Dataset records:
----------------------------------------

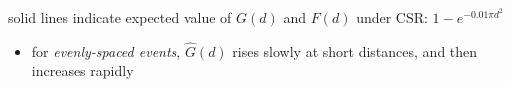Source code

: \documentclass[portrait]{seminar}
\begin{document}
%
%
\begin{slide*}
\begin{center}
 \vspace*{-0.5cm} 
\end{center}

\vspace{0.1cm}
\begin{center}
\begin{figure}
\end{figure}
\end{center}

\vspace{0.1cm}
\begin{center}
\begin{figure}
\hspace{-0.3cm}
\hspace{0.5cm}
\end{figure}
\end{center}

\begin{center}
{\small solid lines indicate expected value of $G(d)$ and $F(d)$
under CSR: $1 - e^{-0.01 \pi d^2 }$ }
\end{center}

\vspace{0.3cm}
\begin{itemize}
\item for {\em evenly-spaced events}, $\hat{G}(d)$ rises slowly
at short distances, and then increases rapidly
\end{itemize}


\end{slide*}
\end{document}
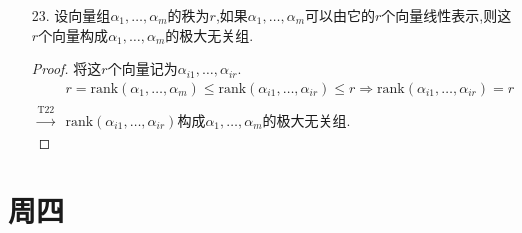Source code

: \documentclass{article}
\begin{document}
\begin{enumerate}
    \begin{proof}
        设有任何$r$个线性无关的向量$\alpha_{i1},\ldots,\alpha_{ir}$构成一个向量组$S_1$,$\forall\ \alpha_{j}\notin S_1,S_2=S_1\cup \left\{\alpha_{j}\right\}$.
        \[
            r+1>r=\mbox{rank}(\alpha_1,\ldots,\alpha_m)
            \Rightarrow
            S_2\mbox{线性相关},\mbox{又}S_1\mbox{线性无关}
            \Rightarrow
            S_1\mbox{构成}\alpha_1,\ldots,\alpha_m\mbox{的极大无关组}.
        \]
    \end{proof}
    \item [23.]设向量组$\alpha_1,\ldots,\alpha_m$的秩为$r$,如果$\alpha_1,\ldots,\alpha_m$可以由它的$r$个向量线性表示,则这$r$个向量构成$\alpha_1,\ldots,\alpha_m$的极大无关组.
    \begin{proof}将这$r$个向量记为$\alpha_{i1},\ldots,\alpha_{ir}$.
        \begin{align*}
            & r=\mbox{rank}(\alpha_1,\ldots,\alpha_m)
            \leqslant
            \mbox{rank}(\alpha_{i1},\ldots,\alpha_{ir})
            \leqslant r
            \Rightarrow
            \mbox{rank}(\alpha_{i1},\ldots,\alpha_{ir})=r\\
            \xrightarrow{\mbox{T22结论}}
            & \mbox{rank}(\alpha_{i1},\ldots,\alpha_{ir})\mbox{构成}
            \alpha_1,\ldots,\alpha_m\mbox{的极大无关组}.
        \end{align*}
    \end{proof}
\end{enumerate}
\section{周四}
\end{document}
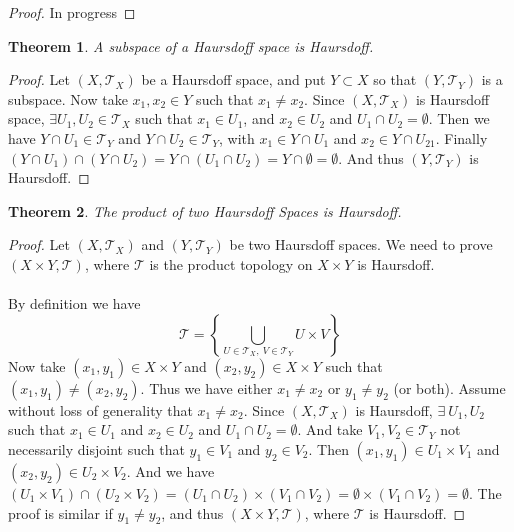 \documentclass{article}
\newtheorem{theorem}{Theorem}[section]
\theoremstyle{remark}
\theoremstyle{definition}
\begin{document}
\begin{proof}
In progress
\end{proof}

\begin{theorem}
A subspace of a Haursdoff space is Haursdoff.
\end{theorem}

\begin{proof}
Let $(X, \mathcal{T}_X)$ be a Haursdoff space, and put $Y \subset X$ so that $(Y, \mathcal{T}_Y)$ is a subspace. Now take $x_1, x_2 \in Y$ such that $x_1 \neq x_2$. Since $(X, \mathcal{T}_X)$ is Haursdoff space, $\exists U_1, U_2 \in \mathcal{T}_X$ such that $x_1 \in U_1$, and $x_2 \in U_2$ and $U_1 \cap U_2 = \emptyset$. Then we have $Y \cap U_1 \in \mathcal{T}_Y$ and $Y \cap U_2 \in \mathcal{T}_Y$, with $x_1 \in Y \cap U_1$ and $x_2 \in Y \cap U_21$. Finally $( Y \cap U_1) \cap (Y \cap U_2) = Y \cap (U_1 \cap U_2) = Y \cap \emptyset = \emptyset$. And thus $(Y, \mathcal{T}_Y)$ is Haursdoff.
\end{proof}

\medskip

\begin{theorem}
The product of two Haursdoff Spaces is Haursdoff.
\end{theorem}

\begin{proof}
Let $(X, \mathcal{T}_X)$ and $(Y, \mathcal{T}_Y)$ be two Haursdoff spaces. We need to prove $(X \times Y, \mathcal{T})$, where $\mathcal{T}$ is the product topology on $X \times Y$ is Haursdoff. \\ \\ By definition we have $$\mathcal{T} = \left\{\bigcup_{U \in \mathcal{T}_X, \ V \in \mathcal{T}_Y} U \times V \right\}$$ Now take $(x_1, y_1) \in X \times Y$ and $(x_2, y_2) \in X \times Y$ such that $(x_1, y_1) \neq (x_2, y_2)$. Thus we have either $x_1 \neq x_2$ or $y_1 \neq y_2$ (or both). Assume without loss of generality that $x_1 \neq x_2$. Since $(X, \mathcal{T}_X)$ is Haursdoff, $\exists \ U_1, U_2$ such that $x_1 \in U_1$ and $x_2 \in U_2$ and $U_1 \cap U_2 = \emptyset$. And take $V_1, V_2 \in \mathcal{T}_Y$ not necessarily disjoint such that $y_1 \in V_1$ and $y_2 \in V_2$. Then $(x_1, y_1) \in U_1 \times V_1$ and $(x_2, y_2) \in U_2 \times V_2$. And we have $(U_1 \times V_1) \cap  (U_2 \times V_2) = (U_1 \cap U_2) \times (V_1 \cap V_2) = \emptyset \times (V_1 \cap V_2) = \emptyset$. The proof is similar if $y_1 \neq y_2$, and thus $(X \times Y, \mathcal{T})$, where $\mathcal{T}$ is Haursdoff.
\end{proof}
\end{document}

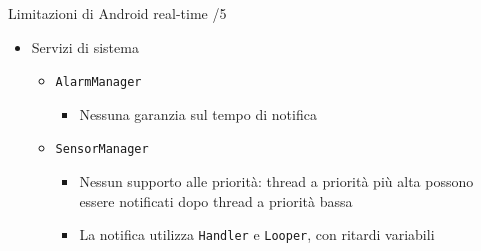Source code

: \begin{frame}{Limitazioni di Android real-time /5}
	\begin{itemize}
		\item Servizi di sistema
		\begin{itemize}
			\item \texttt{AlarmManager}
			\begin{itemize}
				\item Nessuna garanzia sul tempo di notifica
			\end{itemize}
			\item \texttt{SensorManager}
			\begin{itemize}
				\item Nessun supporto alle priorità: thread a priorità più alta possono essere notificati dopo thread a priorità bassa
				\item La notifica utilizza \texttt{Handler} e \texttt{Looper}, con ritardi variabili
			\end{itemize}
		\end{itemize}
	\end{itemize}
\end{frame}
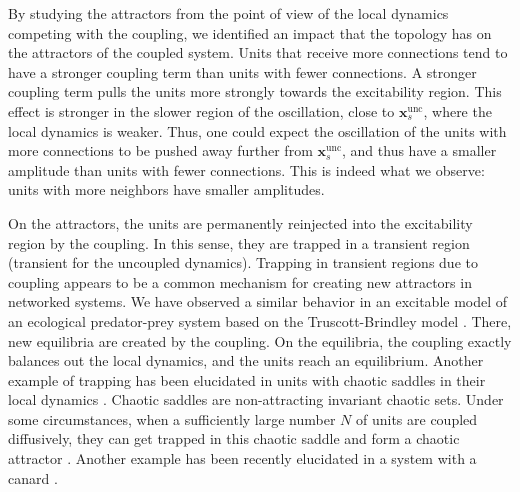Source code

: By studying the attractors from the point of view of the local dynamics competing with the coupling, we identified an impact that the topology has on the attractors of the coupled system. Units that receive more connections tend to have a stronger coupling term than units with fewer connections. A stronger coupling term pulls the units more strongly towards the excitability region. This effect is stronger in the slower region of the oscillation, close to $\mathbf{x}_s^\mathrm{unc}$, where the local dynamics is weaker. Thus, one could expect the oscillation of the units with more connections to be pushed away further from $\mathbf{x}_s^\mathrm{unc}$, and thus have a smaller amplitude than units with fewer connections. This is indeed what we observe: units with more neighbors have smaller amplitudes.

On the attractors, the units are permanently reinjected into the excitability region by the coupling. In this sense, they are trapped in a transient region (transient for the uncoupled dynamics). Trapping in transient regions due to coupling appears to be a common mechanism for creating new attractors in networked systems. We have observed a similar behavior in an excitable model of an ecological predator-prey system based on the Truscott-Brindley model \cite{truscott1984ocean}. There, new equilibria are created by the coupling. On the equilibria, the coupling exactly balances out the local dynamics, and the units reach an equilibrium. Another example of trapping has been elucidated in units with chaotic saddles in their local dynamics \cite{medeiros2018boundaries, medeiros2019state, medeiros2021the}. Chaotic saddles are non-attracting invariant chaotic sets. Under some circumstances, when a sufficiently large number $N$ of units are coupled diffusively, they can get trapped in this chaotic saddle and form a chaotic attractor \cite{medeiros2018boundaries, medeiros2019state}.  Another example has been recently elucidated in a system with a canard \cite{contreras2023scale}. 

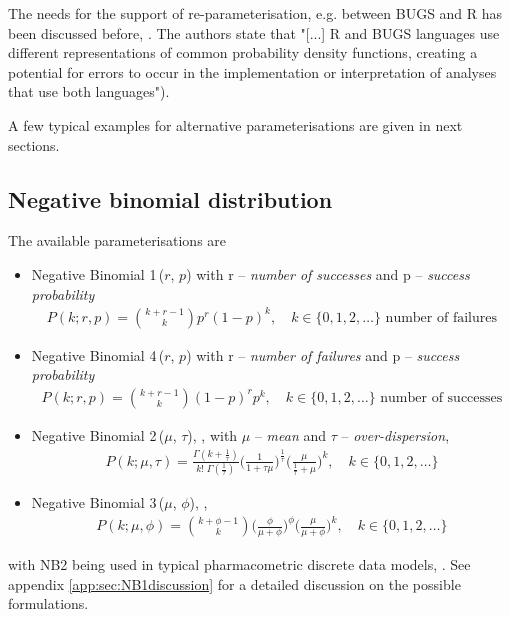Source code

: {The needs for the support of re-parameterisation, e.g. between BUGS and R has been 
discussed before, \cite{lebauer2013translating}. The authors state that "[...] R and BUGS 
languages use different representations of common probability density 
functions, creating a potential for errors to occur in the implementation 
or interpretation of analyses that use both languages"). 

A few typical examples for alternative parameterisations are given in next sections.

\subsection{Negative binomial distribution} 
\label{subsec:altNB}
The available parameterisations are
\begin{itemize}
\item
Negative Binomial 1\,($r$, $p$) with r -- \emph{number of successes} and p -- \emph{success probability}
\begin{align}
P(k;r,p) = \binom {k+r-1}k p^r (1-p)^k, \quad k\in \{0,1,2,\dots \} \text{ number of failures} \nonumber
\end{align}

\item
Negative Binomial 4\,($r$, $p$) with r -- \emph{number of failures} and p -- \emph{success probability}
\begin{align}
P(k;r,p) = \binom {k+r-1}k (1-p)^r p^k, \quad k\in \{0,1,2,\dots \} \text{ number of successes} \nonumber
\end{align}

\item
Negative Binomial 2\,($\mu$, $\tau$), \cite{Plan:2009fk}, with $\mu$ -- \emph{mean} and $\tau$ -- \emph{over-dispersion},
\begin{align}
P(k;\mu,\tau) = \frac{\Gamma(k+\frac{1}{\tau})}{k!\; \Gamma(\frac{1}{\tau})} \Big(\frac{1}{1+\tau \mu} \Big)^{\frac{1}{\tau}} \Big(\frac{\mu}{\frac{1}{\tau} + \mu} \Big)^{k},\quad k\in \{0,1,2,\dots \}  \nonumber
\end{align}

\item
Negative Binomial 3\,($\mu$, $\phi$), \cite{stan-manual:2015}, %
\begin{align}
P(k;\mu,\phi) = \binom {k+\phi-1}k \Big(\frac{\phi}{\mu + \phi} \Big)^{\phi} \Big(\frac{\mu}{\mu + \phi} \Big)^{k},\quad k\in \{0,1,2,\dots \}  \nonumber
\end{align}
\end{itemize}
with NB2 being used in typical pharmacometric discrete data models, \cite{Plan:2009fk, Troconiz:2009fv}.
See appendix \ref{app:sec:NB1discussion} for a detailed discussion on the possible formulations. 

}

----------------------------------------

- _PROBLEM_:
How many lines in the data above hold the word "rank"? Answer with the number alone.

- _YOUR RESPONSE_:
5